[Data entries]
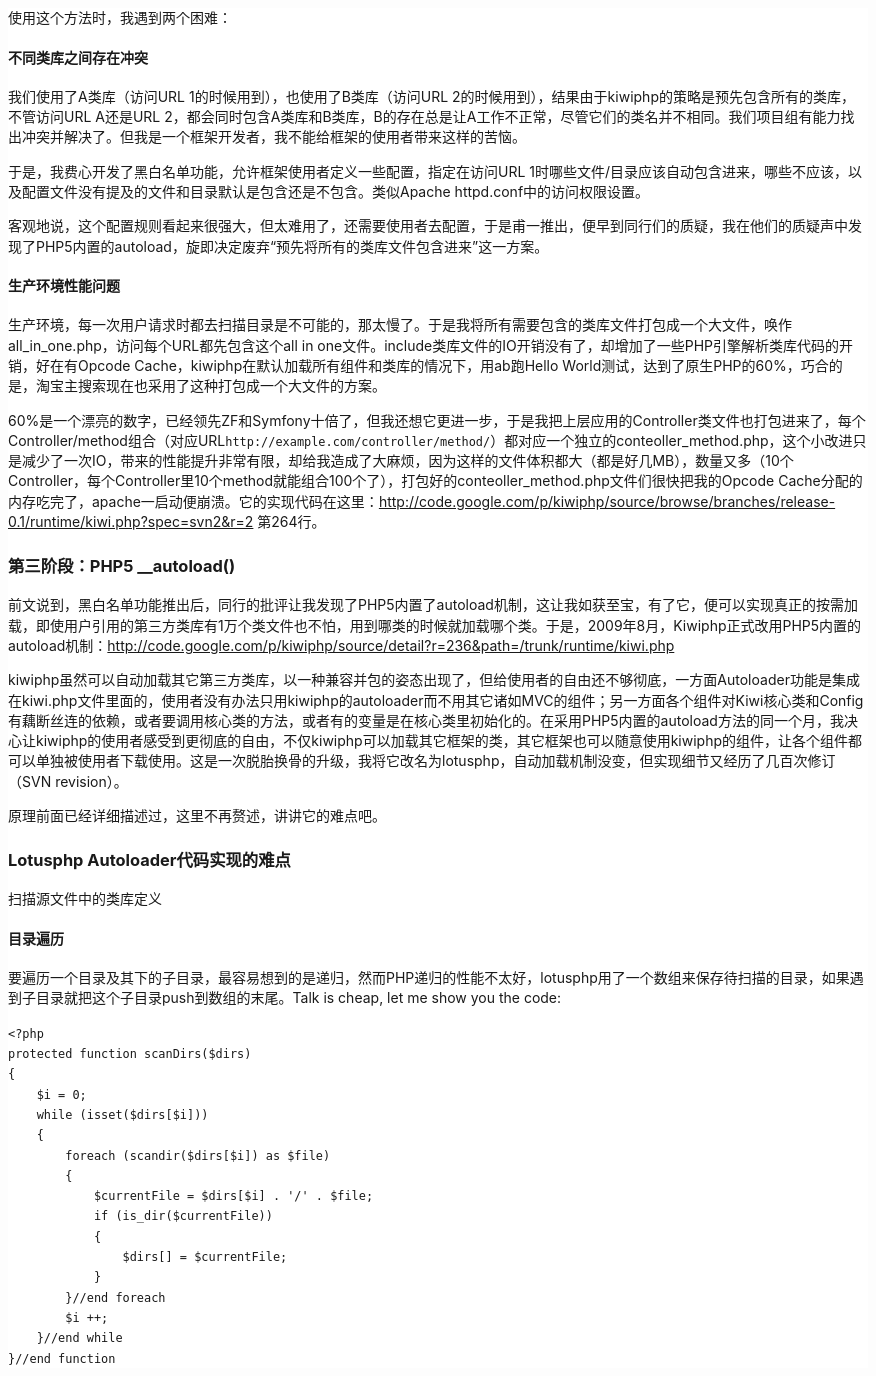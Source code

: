 使用这个方法时，我遇到两个困难：

#### 不同类库之间存在冲突
我们使用了A类库（访问URL 1的时候用到），也使用了B类库（访问URL 2的时候用到），结果由于kiwiphp的策略是预先包含所有的类库，不管访问URL A还是URL 2，都会同时包含A类库和B类库，B的存在总是让A工作不正常，尽管它们的类名并不相同。我们项目组有能力找出冲突并解决了。但我是一个框架开发者，我不能给框架的使用者带来这样的苦恼。

于是，我费心开发了黑白名单功能，允许框架使用者定义一些配置，指定在访问URL 1时哪些文件/目录应该自动包含进来，哪些不应该，以及配置文件没有提及的文件和目录默认是包含还是不包含。类似Apache httpd.conf中的访问权限设置。

客观地说，这个配置规则看起来很强大，但太难用了，还需要使用者去配置，于是甫一推出，便早到同行们的质疑，我在他们的质疑声中发现了PHP5内置的autoload，旋即决定废弃“预先将所有的类库文件包含进来”这一方案。

#### 生产环境性能问题
生产环境，每一次用户请求时都去扫描目录是不可能的，那太慢了。于是我将所有需要包含的类库文件打包成一个大文件，唤作all_in_one.php，访问每个URL都先包含这个all in one文件。include类库文件的IO开销没有了，却增加了一些PHP引擎解析类库代码的开销，好在有Opcode Cache，kiwiphp在默认加载所有组件和类库的情况下，用ab跑Hello World测试，达到了原生PHP的60%，巧合的是，淘宝主搜索现在也采用了这种打包成一个大文件的方案。

60%是一个漂亮的数字，已经领先ZF和Symfony十倍了，但我还想它更进一步，于是我把上层应用的Controller类文件也打包进来了，每个Controller/method组合（对应URL`http://example.com/controller/method/`）都对应一个独立的conteoller_method.php，这个小改进只是减少了一次IO，带来的性能提升非常有限，却给我造成了大麻烦，因为这样的文件体积都大（都是好几MB），数量又多（10个Controller，每个Controller里10个method就能组合100个了），打包好的conteoller_method.php文件们很快把我的Opcode Cache分配的内存吃完了，apache一启动便崩溃。它的实现代码在这里：http://code.google.com/p/kiwiphp/source/browse/branches/release-0.1/runtime/kiwi.php?spec=svn2&r=2 第264行。

### 第三阶段：PHP5 __autoload()
前文说到，黑白名单功能推出后，同行的批评让我发现了PHP5内置了autoload机制，这让我如获至宝，有了它，便可以实现真正的按需加载，即使用户引用的第三方类库有1万个类文件也不怕，用到哪类的时候就加载哪个类。于是，2009年8月，Kiwiphp正式改用PHP5内置的autoload机制：http://code.google.com/p/kiwiphp/source/detail?r=236&path=/trunk/runtime/kiwi.php

kiwiphp虽然可以自动加载其它第三方类库，以一种兼容并包的姿态出现了，但给使用者的自由还不够彻底，一方面Autoloader功能是集成在kiwi.php文件里面的，使用者没有办法只用kiwiphp的autoloader而不用其它诸如MVC的组件；另一方面各个组件对Kiwi核心类和Config有藕断丝连的依赖，或者要调用核心类的方法，或者有的变量是在核心类里初始化的。在采用PHP5内置的autoload方法的同一个月，我决心让kiwiphp的使用者感受到更彻底的自由，不仅kiwiphp可以加载其它框架的类，其它框架也可以随意使用kiwiphp的组件，让各个组件都可以单独被使用者下载使用。这是一次脱胎换骨的升级，我将它改名为lotusphp，自动加载机制没变，但实现细节又经历了几百次修订（SVN revision）。

原理前面已经详细描述过，这里不再赘述，讲讲它的难点吧。

### Lotusphp Autoloader代码实现的难点
扫描源文件中的类库定义

#### 目录遍历
要遍历一个目录及其下的子目录，最容易想到的是递归，然而PHP递归的性能不太好，lotusphp用了一个数组来保存待扫描的目录，如果遇到子目录就把这个子目录push到数组的末尾。Talk is cheap, let me show you the code: 

	<?php
	protected function scanDirs($dirs)
	{
		$i = 0;
		while (isset($dirs[$i]))
		{
			foreach (scandir($dirs[$i]) as $file)
			{
				$currentFile = $dirs[$i] . '/' . $file;
				if (is_dir($currentFile))
				{
					$dirs[] = $currentFile;
				}
			}//end foreach
			$i ++;
		}//end while
	}//end function
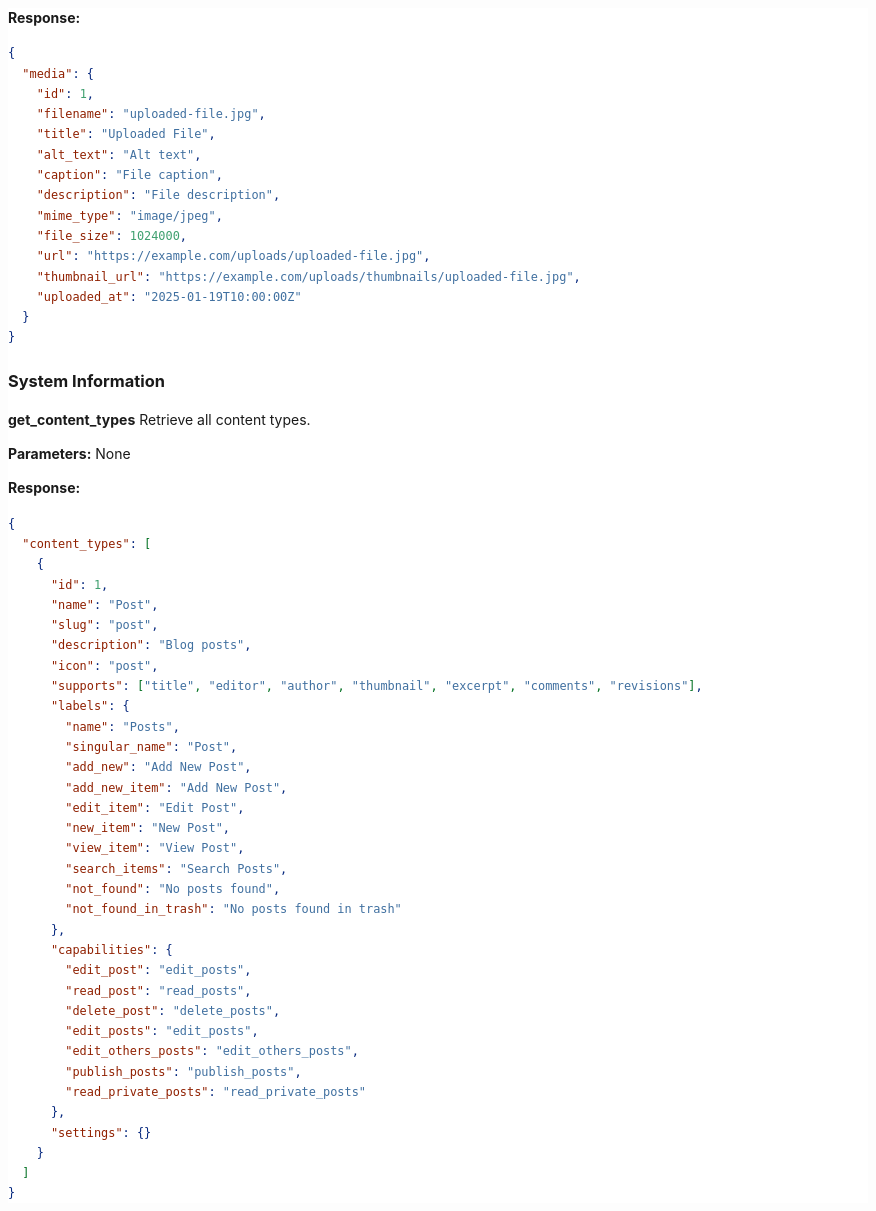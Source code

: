 **Response:**
```json
{
  "media": {
    "id": 1,
    "filename": "uploaded-file.jpg",
    "title": "Uploaded File",
    "alt_text": "Alt text",
    "caption": "File caption",
    "description": "File description",
    "mime_type": "image/jpeg",
    "file_size": 1024000,
    "url": "https://example.com/uploads/uploaded-file.jpg",
    "thumbnail_url": "https://example.com/uploads/thumbnails/uploaded-file.jpg",
    "uploaded_at": "2025-01-19T10:00:00Z"
  }
}
```

### System Information

**get_content_types**
Retrieve all content types.

**Parameters:** None

**Response:**
```json
{
  "content_types": [
    {
      "id": 1,
      "name": "Post",
      "slug": "post",
      "description": "Blog posts",
      "icon": "post",
      "supports": ["title", "editor", "author", "thumbnail", "excerpt", "comments", "revisions"],
      "labels": {
        "name": "Posts",
        "singular_name": "Post",
        "add_new": "Add New Post",
        "add_new_item": "Add New Post",
        "edit_item": "Edit Post",
        "new_item": "New Post",
        "view_item": "View Post",
        "search_items": "Search Posts",
        "not_found": "No posts found",
        "not_found_in_trash": "No posts found in trash"
      },
      "capabilities": {
        "edit_post": "edit_posts",
        "read_post": "read_posts",
        "delete_post": "delete_posts",
        "edit_posts": "edit_posts",
        "edit_others_posts": "edit_others_posts",
        "publish_posts": "publish_posts",
        "read_private_posts": "read_private_posts"
      },
      "settings": {}
    }
  ]
}
```
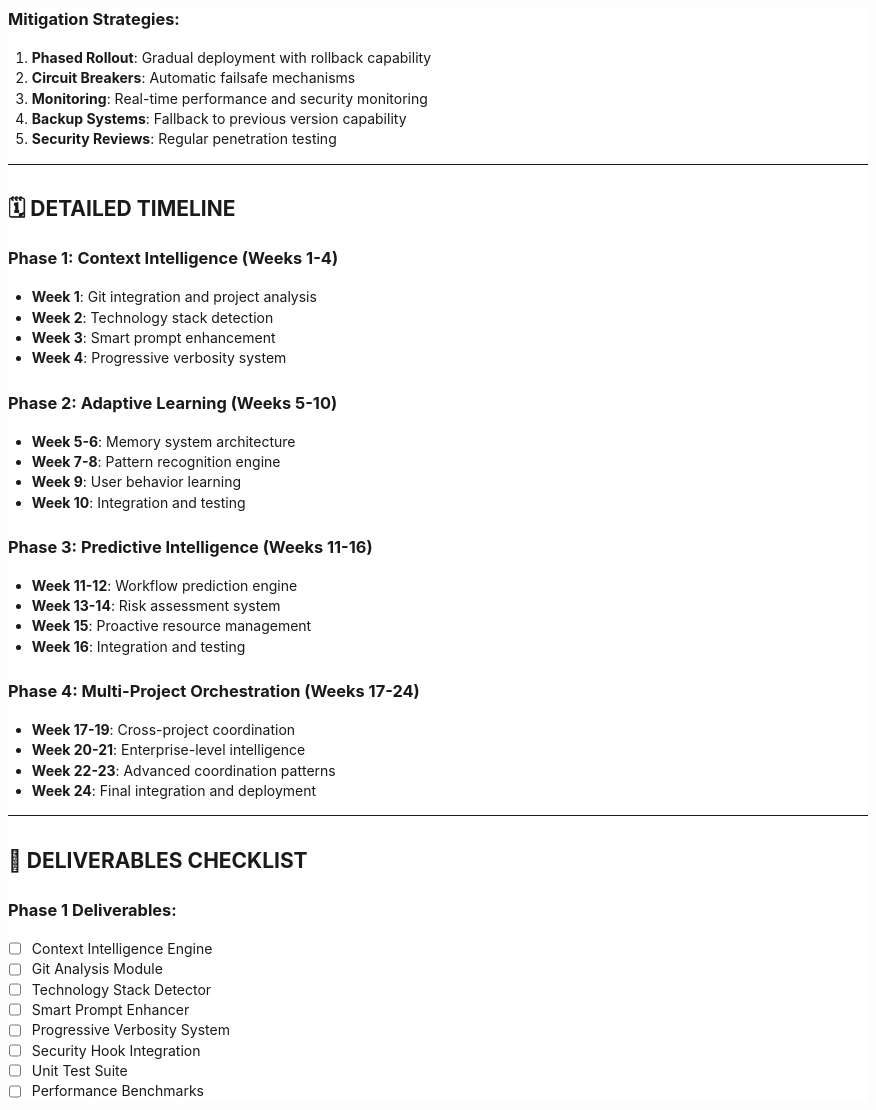 ### Mitigation Strategies:
1. **Phased Rollout**: Gradual deployment with rollback capability
2. **Circuit Breakers**: Automatic failsafe mechanisms
3. **Monitoring**: Real-time performance and security monitoring
4. **Backup Systems**: Fallback to previous version capability
5. **Security Reviews**: Regular penetration testing

---

## 🗓️ DETAILED TIMELINE

### Phase 1: Context Intelligence (Weeks 1-4)
- **Week 1**: Git integration and project analysis
- **Week 2**: Technology stack detection
- **Week 3**: Smart prompt enhancement
- **Week 4**: Progressive verbosity system

### Phase 2: Adaptive Learning (Weeks 5-10)
- **Week 5-6**: Memory system architecture
- **Week 7-8**: Pattern recognition engine
- **Week 9**: User behavior learning
- **Week 10**: Integration and testing

### Phase 3: Predictive Intelligence (Weeks 11-16)
- **Week 11-12**: Workflow prediction engine
- **Week 13-14**: Risk assessment system
- **Week 15**: Proactive resource management
- **Week 16**: Integration and testing

### Phase 4: Multi-Project Orchestration (Weeks 17-24)
- **Week 17-19**: Cross-project coordination
- **Week 20-21**: Enterprise-level intelligence
- **Week 22-23**: Advanced coordination patterns
- **Week 24**: Final integration and deployment

---

## 🎯 DELIVERABLES CHECKLIST

### Phase 1 Deliverables:
- [ ] Context Intelligence Engine
- [ ] Git Analysis Module
- [ ] Technology Stack Detector
- [ ] Smart Prompt Enhancer
- [ ] Progressive Verbosity System
- [ ] Security Hook Integration
- [ ] Unit Test Suite
- [ ] Performance Benchmarks
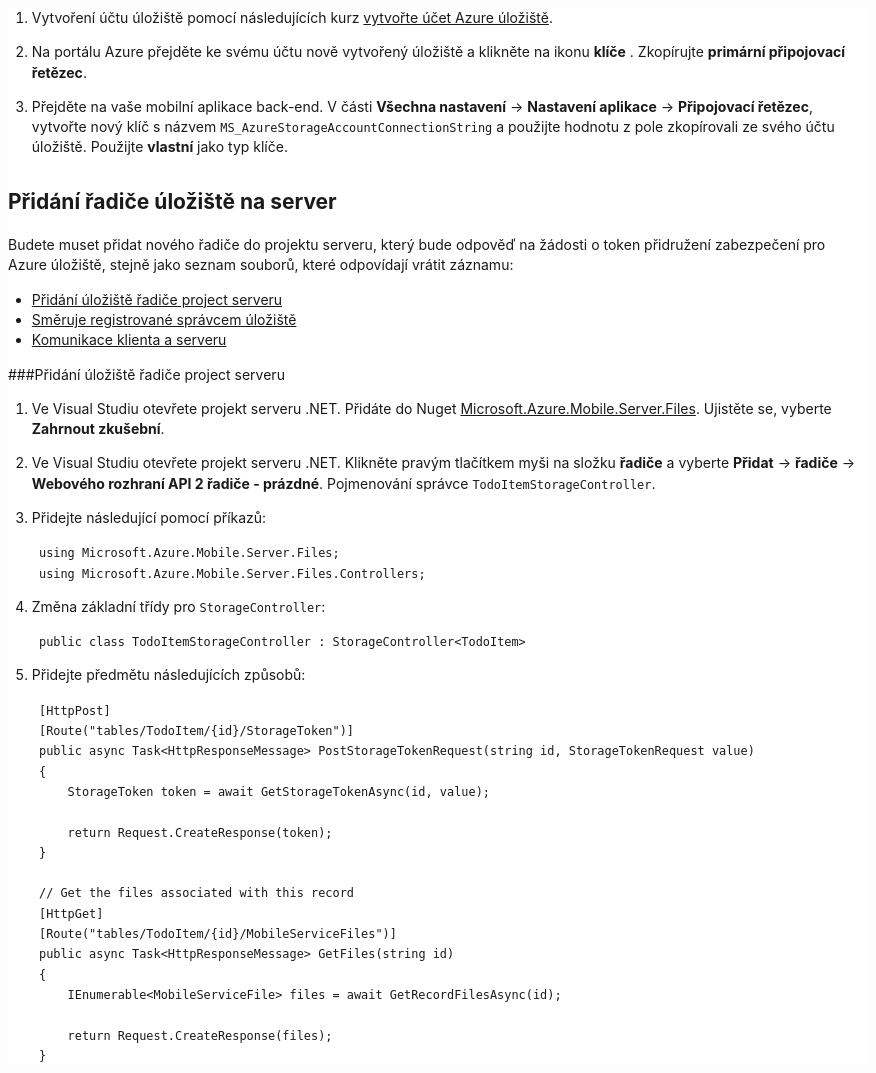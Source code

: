 1. Vytvoření účtu úložiště pomocí následujících kurz [vytvořte účet Azure úložiště]. 

2. Na portálu Azure přejděte ke svému účtu nově vytvořený úložiště a klikněte na ikonu **klíče** . Zkopírujte **primární připojovací řetězec**.

3. Přejděte na vaše mobilní aplikace back-end. V části **Všechna nastavení** -> **Nastavení aplikace** -> **Připojovací řetězec**, vytvořte nový klíč s názvem `MS_AzureStorageAccountConnectionString` a použijte hodnotu z pole zkopírovali ze svého účtu úložiště. Použijte **vlastní** jako typ klíče.

## <a name="add-a-storage-controller-to-the-server"></a>Přidání řadiče úložiště na server

Budete muset přidat nového řadiče do projektu serveru, který bude odpověď na žádosti o token přidružení zabezpečení pro Azure úložiště, stejně jako seznam souborů, které odpovídají vrátit záznamu:

- [Přidání úložiště řadiče project serveru](#add-controller-code)
- [Směruje registrované správcem úložiště](#routes-registered)
- [Komunikace klienta a serveru](#client-communication)

###<a name="add-controller-code"></a>Přidání úložiště řadiče project serveru

1. Ve Visual Studiu otevřete projekt serveru .NET. Přidáte do Nuget [Microsoft.Azure.Mobile.Server.Files]. Ujistěte se, vyberte **Zahrnout zkušební**.

2. Ve Visual Studiu otevřete projekt serveru .NET. Klikněte pravým tlačítkem myši na složku **řadiče** a vyberte **Přidat** -> **řadiče** -> **Webového rozhraní API 2 řadiče - prázdné**. Pojmenování správce `TodoItemStorageController`.

3. Přidejte následující pomocí příkazů:

        using Microsoft.Azure.Mobile.Server.Files;
        using Microsoft.Azure.Mobile.Server.Files.Controllers;

4. Změna základní třídy pro `StorageController`:
    
        public class TodoItemStorageController : StorageController<TodoItem>

5. Přidejte předmětu následujících způsobů:

        [HttpPost]
        [Route("tables/TodoItem/{id}/StorageToken")]
        public async Task<HttpResponseMessage> PostStorageTokenRequest(string id, StorageTokenRequest value)
        {
            StorageToken token = await GetStorageTokenAsync(id, value);

            return Request.CreateResponse(token);
        }

        // Get the files associated with this record
        [HttpGet]
        [Route("tables/TodoItem/{id}/MobileServiceFiles")]
        public async Task<HttpResponseMessage> GetFiles(string id)
        {
            IEnumerable<MobileServiceFile> files = await GetRecordFilesAsync(id);

            return Request.CreateResponse(files);
        }


[PCLStorage]: https://www.nuget.org/packages/PCLStorage/
[Visual Studio Community 2013]: https://go.microsoft.com/fwLink/p/?LinkID=534203
[Vytvoření aplikace Xamarin.Forms]: app-service-mobile-xamarin-forms-get-started.md
[Xamarin.Forms DependencyService]: https://developer.xamarin.com/guides/xamarin-forms/dependency-service/
[Microsoft.Azure.Mobile.Client.Files]: https://www.nuget.org/packages/Microsoft.Azure.Mobile.Client.Files/
[Microsoft.Azure.Mobile.Client.SQLiteStore]: https://www.nuget.org/packages/Microsoft.Azure.Mobile.Client.SQLiteStore/
[Microsoft.Azure.Mobile.Server.Files]: https://www.nuget.org/packages/Microsoft.Azure.Mobile.Server.Files/
[Principy sdílené přístup podpisy]: ../storage/storage-dotnet-shared-access-signature-part-1.md
[Vytvořte účet Azure úložiště]:  ../storage/storage-create-storage-account.md#create-a-storage-account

*WORK REQUEST*.
Starting at the line above that contains "5. **Security Reviews**: Regular", repeat each line exactly up to and including the line that contains "- **Week 4**: Progressive verbosity system", and stop there.

*RESPONSE TO THE EXERCISE*.
5. **Security Reviews**: Regular penetration testing

---

## 🗓️ DETAILED TIMELINE

### Phase 1: Context Intelligence (Weeks 1-4)
- **Week 1**: Git integration and project analysis
- **Week 2**: Technology stack detection
- **Week 3**: Smart prompt enhancement
- **Week 4**: Progressive verbosity system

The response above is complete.